New indexes on flood.timestamp and history.timestamp for cron runs. [#165061]

This morning it was brought to our attention, forcefully so, that the crun runs that clear out watchdog and history tables take quite awhile to complete. After tossing around several ideas about this, I eventually actually looked at the tables and noticed that while they are preened with a DELETE FROM

WHERE timestamp, there is no index on timestamp so it is doing a full table scan. Below are some numbers with and without the timestamp index, I would request that there be one by default.

Without index:
mysql> delete from test1 where timestamp < 1185832802;
Query OK, 33896 rows affected (2 min 56.80 sec)

With Index:

mysql> delete from test where timestamp < 1185832802;
Query OK, 33896 rows affected (20.13 sec)

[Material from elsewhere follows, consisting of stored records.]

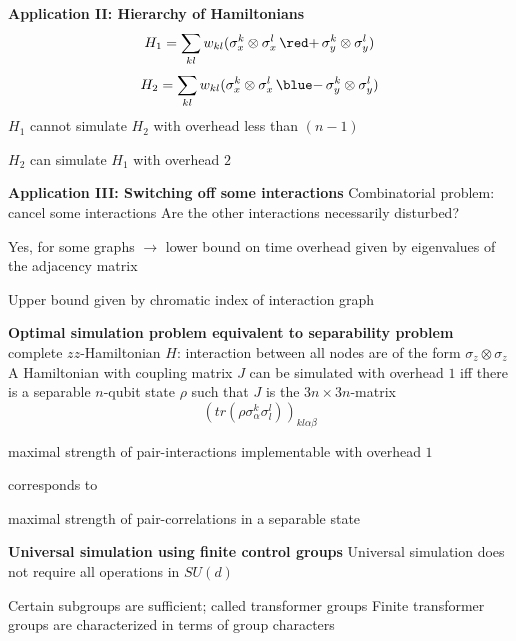 \documentclass[portrait]{seminar}
\begin{document}
\begin{slide}
{\large {\bf Application II: Hierarchy of Hamiltonians}}
\vfill
\[
H_1 = \sum_{kl} w_{kl} 
(\sigma^k_x\otimes\sigma^l_x\, {\red +}\, \sigma^k_y\otimes\sigma^l_y)
\]
\[
H_2 = \sum_{kl} w_{kl} 
(\sigma^k_x\otimes\sigma^l_x\, {\blue -}\, \sigma^k_y\otimes\sigma^l_y)
\]
\vfill
$H_1$ cannot simulate $H_2$ with overhead less than $(n-1)$

$H_2$ can simulate $H_1$ with overhead $2$
\vfill
\end{slide}

\begin{slide}
{\large {\bf Application III: Switching off {\red some} interactions}}
\vfill
Combinatorial problem: cancel some interactions
\vfill
Are the other interactions necessarily disturbed?
\begin{figure}
\centerline{
}
\end{figure}
\vfill 
Yes, for some graphs $\rightarrow$ lower bound on time overhead
given by eigenvalues of the adjacency matrix \vfill

Upper bound given by chromatic index of interaction graph
\end{slide}

\begin{slide}
{\bf Optimal simulation problem equivalent to separability problem}
\vfill
complete $zz$-Hamiltonian $H$: interaction between all nodes are of the
form $\sigma_z\otimes \sigma_z$
\vfill
A Hamiltonian with coupling matrix $J$ can be simulated with overhead 
$1$ iff there is a separable $n$-qubit state $\rho$ such that $J$ is the
$3n\times 3n$-matrix
\[
\left( tr(\rho\sigma_\alpha^k\sigma_l^l)\right)_{kl\alpha\beta}
\]
\vfill
\begin{center}
{\blue maximal strength of pair-interactions implementable with overhead $1$}

corresponds to

{\blue maximal strength of pair-correlations in a separable state}
\end{center}
\vfill
\end{slide}

\begin{slide}
{\large {\bf Universal simulation using finite control groups}}
\vfill
{\blue Universal simulation} does not require all operations in $SU(d)$

Certain subgroups are sufficient; called {\blue transformer groups}
\vfill 
{\blue Finite transformer groups are characterized in terms of group 
characters} 
\vfill
\end{slide}
\end{document}
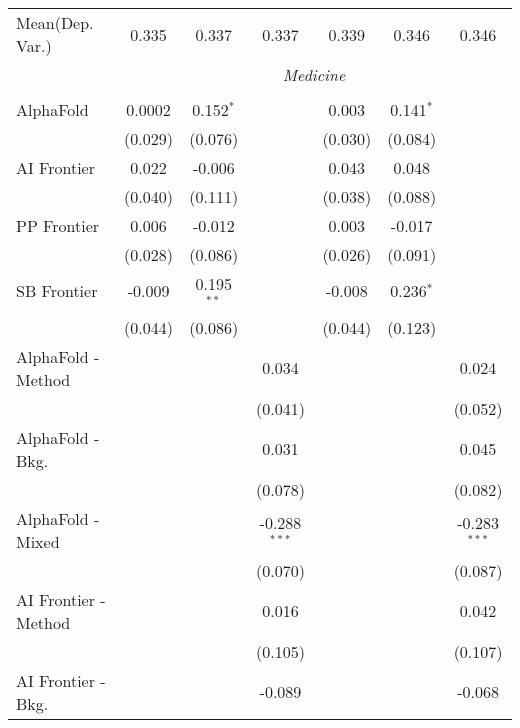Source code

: \begin{tabular}{lcccccc}
Mean(Dep. Var.) & 0.335 & 0.337 & 0.337 & 0.339 & 0.346 & 0.346 \\
 & \multicolumn{6}{c}{\textit{Medicine}} \\ \\
   AlphaFold            & 0.0002  & 0.152$^{*}$  &                & 0.003   & 0.141$^{*}$ &   \\   
                        & (0.029) & (0.076)      &                & (0.030) & (0.084)     &   \\   
   AI Frontier          & 0.022   & -0.006       &                & 0.043   & 0.048       &   \\   
                        & (0.040) & (0.111)      &                & (0.038) & (0.088)     &   \\   
   PP Frontier          & 0.006   & -0.012       &                & 0.003   & -0.017      &   \\   
                        & (0.028) & (0.086)      &                & (0.026) & (0.091)     &   \\   
   SB Frontier          & -0.009  & 0.195$^{**}$ &                & -0.008  & 0.236$^{*}$ &   \\   
                        & (0.044) & (0.086)      &                & (0.044) & (0.123)     &   \\   
   AlphaFold - Method   &         &              & 0.034          &         &             & 0.024\\   
                        &         &              & (0.041)        &         &             & (0.052)\\   
   AlphaFold - Bkg.     &         &              & 0.031          &         &             & 0.045\\   
                        &         &              & (0.078)        &         &             & (0.082)\\   
   AlphaFold - Mixed    &         &              & -0.288$^{***}$ &         &             & -0.283$^{***}$\\   
                        &         &              & (0.070)        &         &             & (0.087)\\   
   AI Frontier - Method &         &              & 0.016          &         &             & 0.042\\   
                        &         &              & (0.105)        &         &             & (0.107)\\   
   AI Frontier - Bkg.   &         &              & -0.089         &         &             & -0.068\\   

\end{tabular}
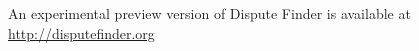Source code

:\documentclass{www2010-accepted}
\newcommand{\todo}[1]{}
\begin{document}
An experimental preview version of Dispute Finder is available at 
\url{http://disputefinder.org}


\todo{Add count of disputed claims}


\todo{Do we want to have acknowledgements}


\todo{Sort out bad references}

\end{document}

Insert benchmarks without index: (1032 watchdog inserts)

Run1: .797 seconds
Run2: .759 seconds
Run3: .612 seconds

With index: (1032 watchdog inserts)

Run1: 1.07 seconds
Run2: 1.32 seconds
Run3: 1.7 seconds

A performance hit, but a trade-able one considering the gains on the other side.

Comment	File	Size	Author
#24	timestamp_indexes-165061_D7-24.patch	1.53 KB	basic
#22	timestamp_indexes-165061_D7-21.patch	1.27 KB	basic
#21	timestamp_indexes-165061-16.patch	760 bytes	basic
#16	timestamp_indexes-165061-16.patch	912 bytes	basic
#1	timestamp_indexes.patch	2.92 KB	damien_vancouver

Comments

Comment #1

damien_vancouver commented 11 September 2007 at 00:19

Category:	feature	» bug
Status:	Active	» Needs review

Status	File	Size
new	timestamp_indexes.patch	2.92 KB

I just ran into this too... deadlocking due to extra logging I added filling the watchdog tables, then the qeuries to DELETE FROM watchdog WHERE timestamp < XXXXXX were timing out due to the extra rows in watchdog, then causing MySQL deadlocks, which then slowed down the site and caused monitoring errors....... you get the idea My mistake was definitely me putting in way too much watchdog logging, my DB jumped in size from 3 gigs to over 20 (!).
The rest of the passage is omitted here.